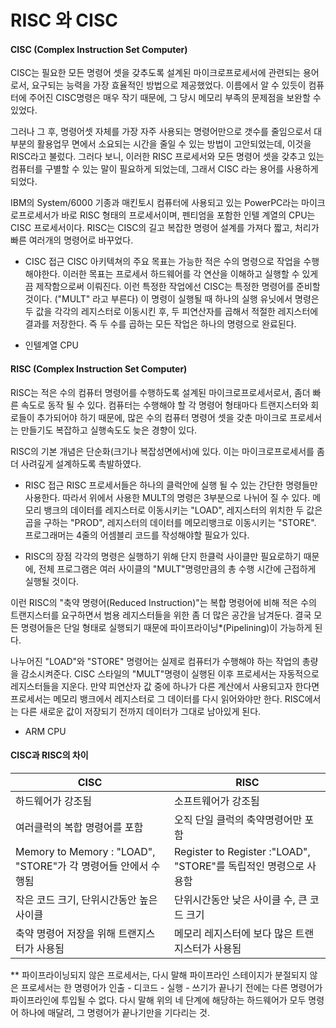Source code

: # RISC 와 CISC

#### CISC (Complex Instruction Set Computer)
CISC는 필요한 모든 명령어 셋을 갖추도록 설계된 마이크로프로세서에 관련되는 용어로서, 요구되는 능력을 가장 효율적인 방법으로 제공했었다. 
이름에서 알 수 있듯이 컴퓨터에 주어진 CISC명령은 매우 작기 때문에, 그 당시 메모리 부족의 문제점을 보완할 수 있었다.

그러나 그 후, 명령어셋 자체를 가장 자주 사용되는 명령어만으로 갯수를 줄임으로서 대부분의 활용업무 면에서 소요되는 시간을 줄일 수 있는 방법이 고안되었는데,
이것을 RISC라고 불렀다. 그러다 보니, 이러한 RISC 프로세서와 모든 명령어 셋을 갖추고 있는 컴퓨터를 구별할 수 있는 말이 필요하게 되었는데, 그래서 CISC 라는 용어를 사용하게 되었다.

IBM의 System/6000 기종과 매킨토시 컴퓨터에 사용되고 있는 PowerPC라는 마이크로프로세서가 바로 RISC 형태의 프로세서이며, 펜티엄을 포함한 인텔 계열의 CPU는 CISC 프로세서이다. RISC는 CISC의 길고 복잡한 명령어 설계를 가져다 짧고, 처리가 빠른 여러개의 명령어로 바꾸었다.

* CISC 접근
	CISC 아키텍쳐의 주요 목표는 가능한 적은 수의 명령으로 작업을 수행해야한다. 이러한 목표는 프로세서 하드웨어를 각 연산을 이해하고 실행할 수 있게끔 제작함으로써 이뤄진다.
	이런 특정한 작업에선 CISC는 특정한 명령어를 준비할 것이다. ("MULT" 라고 부른다) 이 명령이 실행될 때 하나의 실행 유닛에서 명령은 두 값을 각각의 레지스터로 이동시킨 후, 두 피연산자를 곱해서 적절한 레지스터에 결과를 저장한다. 즉 두 수를 곱하는 모든 작업은 하나의 명령으로 완료된다. 

* 인텔계열 CPU

#### RISC (Complex Instruction Set Computer)
RISC는 적은 수의 컴퓨터 명령어를 수행하도록 설계된 마이크로프로세서로서, 좀더 빠른 속도로 동작 될 수 있다. 컴퓨터는 수행해야 할 각 명령어 형태마다 트랜지스터와 회로들이 추가되어야 하기 때문에, 많은 수의 컴퓨터 명령어 셋을 갖춘 마이크로 프로세서는 만들기도 복잡하고 실행속도도 늦은 경향이 있다.

RISC의 기본 개념은 단순화(크기나 복잡성면에서)에 있다. 이는 마이크로프로세서를 좀 더 사려깊게 설계하도록 촉발하였다. 

* RISC 접근
RISC 프로세서들은 하나의 클럭안에 실행 될 수 있는 간단한 명령들만 사용한다. 따라서 위에서 사용한 MULT의 명령은 3부분으로 나뉘어 질 수 있다.
메모리 뱅크의 데이터를 레지스터로 이동시키는 "LOAD",  레지스터의 위치한 두 값은 곱을 구하는 "PROD", 레지스터의 데이터를 메모리뱅크로 이동시키는 "STORE". 프로그래머는 4줄의 어셈블리 코드를 작성해야할 필요가 있다.

* RISC의 장점
각각의 명령은 실행하기 위해 단지 한클럭 사이클만 필요로하기 때문에, 
전체 프로그램은 여러 사이클의 "MULT"명령만큼의 총 수행 시간에 근접하게 실행될 것이다.

이런 RISC의 "축약 명령어(Reduced Instruction)"는 복합 명령어에 비해 적은 수의 트랜지스터를 요구하면서 범용 레지스터들을 위한 좀 더 많은 공간을 남겨둔다.
결국 모든 명령어들은 단일 형태로 실행되기 때문에 파이프라이닝*(Pipelining)이 가능하게 된다.

나누어진 "LOAD"와 "STORE" 명령어는 실제로 컴퓨터가 수행해야 하는 작업의 총량을 감소시켜준다. CISC 스타일의 "MULT"명령이 실행된 이후 프로세서는 자동적으로 레지스터들을 지운다. 만약 피연산자 값 중에 하나가 다른 계산에서 사용되고자 한다면 프로세서는 메모리 뱅크에서 레지스터로 그 데이터를 다시 읽어와야만 한다. RISC에서는 다른 새로운 값이 저장되기 전까지 데이터가 그대로 남아있게 된다.
* ARM CPU

#### CISC과 RISC의 차이
CISC | RISC
-----|-----
하드웨어가 강조됨 | 소프트웨어가 강조됨
여러클럭의 복합 명령어를 포함 | 오직 단일 클럭의 축약명령어만 포함
Memory to Memory : "LOAD", "STORE"가 각 명령어들 안에서 수행됨 | Register to Register :"LOAD", "STORE"를 독립적인 명령으로 사용함
작은 코드 크기, 단위시간동안 높은 사이클 | 단위시간동안 낮은 사이클 수, 큰 코드 크기
축약 명령어 저장을 위해 트랜지스터가 사용됨 | 메모리 레지스터에 보다 많은 트랜지스터가 사용됨

** 파이프라이닝되지 않은 프로세서는, 다시 말해 파이프라인 스테이지가 분절되지 않은 프로세서는 한 명령어가 인출 - 디코드 - 실행 - 쓰기가 끝나기 전에는 다른 명령어가 파이프라인에 투입될 수 없다.
다시 말해 위의 네 단계에 해당하는 하드웨어가 모두 명령어 하나에 매달려, 그 명령어가 끝나기만을 기다리는 것.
+ + +
Activity: Return the listing exactly as it appears, excluding any image.

Task response:
Source code

: # RISC 와 CISC

#### CISC (Complex Instruction Set Computer)
CISC는 필요한 모든 명령어 셋을 갖추도록 설계된 마이크로프로세서에 관련되는 용어로서, 요구되는 능력을 가장 효율적인 방법으로 제공했었다. 
이름에서 알 수 있듯이 컴퓨터에 주어진 CISC명령은 매우 작기 때문에, 그 당시 메모리 부족의 문제점을 보완할 수 있었다.

그러나 그 후, 명령어셋 자체를 가장 자주 사용되는 명령어만으로 갯수를 줄임으로서 대부분의 활용업무 면에서 소요되는 시간을 줄일 수 있는 방법이 고안되었는데,
이것을 RISC라고 불렀다. 그러다 보니, 이러한 RISC 프로세서와 모든 명령어 셋을 갖추고 있는 컴퓨터를 구별할 수 있는 말이 필요하게 되었는데, 그래서 CISC 라는 용어를 사용하게 되었다.

IBM의 System/6000 기종과 매킨토시 컴퓨터에 사용되고 있는 PowerPC라는 마이크로프로세서가 바로 RISC 형태의 프로세서이며, 펜티엄을 포함한 인텔 계열의 CPU는 CISC 프로세서이다. RISC는 CISC의 길고 복잡한 명령어 설계를 가져다 짧고, 처리가 빠른 여러개의 명령어로 바꾸었다.

* CISC 접근
	CISC 아키텍쳐의 주요 목표는 가능한 적은 수의 명령으로 작업을 수행해야한다. 이러한 목표는 프로세서 하드웨어를 각 연산을 이해하고 실행할 수 있게끔 제작함으로써 이뤄진다.
	이런 특정한 작업에선 CISC는 특정한 명령어를 준비할 것이다. ("MULT" 라고 부른다) 이 명령이 실행될 때 하나의 실행 유닛에서 명령은 두 값을 각각의 레지스터로 이동시킨 후, 두 피연산자를 곱해서 적절한 레지스터에 결과를 저장한다. 즉 두 수를 곱하는 모든 작업은 하나의 명령으로 완료된다. 

* 인텔계열 CPU

#### RISC (Complex Instruction Set Computer)
RISC는 적은 수의 컴퓨터 명령어를 수행하도록 설계된 마이크로프로세서로서, 좀더 빠른 속도로 동작 될 수 있다. 컴퓨터는 수행해야 할 각 명령어 형태마다 트랜지스터와 회로들이 추가되어야 하기 때문에, 많은 수의 컴퓨터 명령어 셋을 갖춘 마이크로 프로세서는 만들기도 복잡하고 실행속도도 늦은 경향이 있다.

RISC의 기본 개념은 단순화(크기나 복잡성면에서)에 있다. 이는 마이크로프로세서를 좀 더 사려깊게 설계하도록 촉발하였다. 

* RISC 접근
RISC 프로세서들은 하나의 클럭안에 실행 될 수 있는 간단한 명령들만 사용한다. 따라서 위에서 사용한 MULT의 명령은 3부분으로 나뉘어 질 수 있다.
메모리 뱅크의 데이터를 레지스터로 이동시키는 "LOAD",  레지스터의 위치한 두 값은 곱을 구하는 "PROD", 레지스터의 데이터를 메모리뱅크로 이동시키는 "STORE". 프로그래머는 4줄의 어셈블리 코드를 작성해야할 필요가 있다.

* RISC의 장점
각각의 명령은 실행하기 위해 단지 한클럭 사이클만 필요로하기 때문에, 
전체 프로그램은 여러 사이클의 "MULT"명령만큼의 총 수행 시간에 근접하게 실행될 것이다.

이런 RISC의 "축약 명령어(Reduced Instruction)"는 복합 명령어에 비해 적은 수의 트랜지스터를 요구하면서 범용 레지스터들을 위한 좀 더 많은 공간을 남겨둔다.
결국 모든 명령어들은 단일 형태로 실행되기 때문에 파이프라이닝*(Pipelining)이 가능하게 된다.

나누어진 "LOAD"와 "STORE" 명령어는 실제로 컴퓨터가 수행해야 하는 작업의 총량을 감소시켜준다. CISC 스타일의 "MULT"명령이 실행된 이후 프로세서는 자동적으로 레지스터들을 지운다. 만약 피연산자 값 중에 하나가 다른 계산에서 사용되고자 한다면 프로세서는 메모리 뱅크에서 레지스터로 그 데이터를 다시 읽어와야만 한다. RISC에서는 다른 새로운 값이 저장되기 전까지 데이터가 그대로 남아있게 된다.
* ARM CPU

#### CISC과 RISC의 차이
CISC | RISC
-----|-----
하드웨어가 강조됨 | 소프트웨어가 강조됨
여러클럭의 복합 명령어를 포함 | 오직 단일 클럭의 축약명령어만 포함
Memory to Memory : "LOAD", "STORE"가 각 명령어들 안에서 수행됨 | Register to Register :"LOAD", "STORE"를 독립적인 명령으로 사용함
작은 코드 크기, 단위시간동안 높은 사이클 | 단위시간동안 낮은 사이클 수, 큰 코드 크기
축약 명령어 저장을 위해 트랜지스터가 사용됨 | 메모리 레지스터에 보다 많은 트랜지스터가 사용됨

** 파이프라이닝되지 않은 프로세서는, 다시 말해 파이프라인 스테이지가 분절되지 않은 프로세서는 한 명령어가 인출 - 디코드 - 실행 - 쓰기가 끝나기 전에는 다른 명령어가 파이프라인에 투입될 수 없다.
다시 말해 위의 네 단계에 해당하는 하드웨어가 모두 명령어 하나에 매달려, 그 명령어가 끝나기만을 기다리는 것.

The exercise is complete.